• Task details: Find the lines of data that contain the string "product", then list them.

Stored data
== Segment start ==
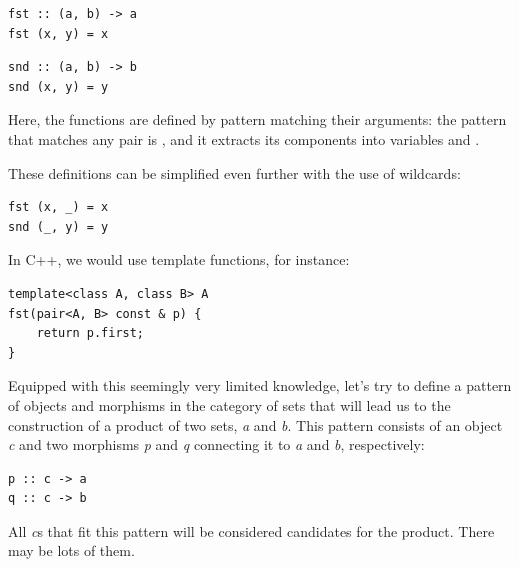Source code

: \begin{Verbatim}[commandchars=\\\{\}]
fst :: (a, b) -> a
fst (x, y) = x
\end{Verbatim}

\begin{Verbatim}[commandchars=\\\{\}]
snd :: (a, b) -> b
snd (x, y) = y
\end{Verbatim}
Here, the functions are defined by pattern matching their arguments: the
pattern that matches any pair is , and it extracts its
components into variables  and .

These definitions can be simplified even further with the use of
wildcards:

\begin{Verbatim}[commandchars=\\\{\}]
fst (x, _) = x
snd (_, y) = y
\end{Verbatim}
In C++, we would use template functions, for instance:

\begin{Verbatim}
template<class A, class B> A
fst(pair<A, B> const & p) {
    return p.first;
}
\end{Verbatim}
Equipped with this seemingly very limited knowledge, let's try to define
a pattern of objects and morphisms in the category of sets that will
lead us to the construction of a product of two sets, \emph{a} and
\emph{b}. This pattern consists of an object \emph{c} and two morphisms
\emph{p} and \emph{q} connecting it to \emph{a} and \emph{b},
respectively:

\begin{Verbatim}[commandchars=\\\{\}]
p :: c -> a
q :: c -> b
\end{Verbatim}

\begin{figure}[H]
\centering
{}
\end{figure}

\noindent
All \emph{c}s that fit this pattern will be considered candidates for
the product. There may be lots of them.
== Segment end ==
• Your solution:
lead us to the construction of a product of two sets, \emph{a} and
the product. There may be lots of them.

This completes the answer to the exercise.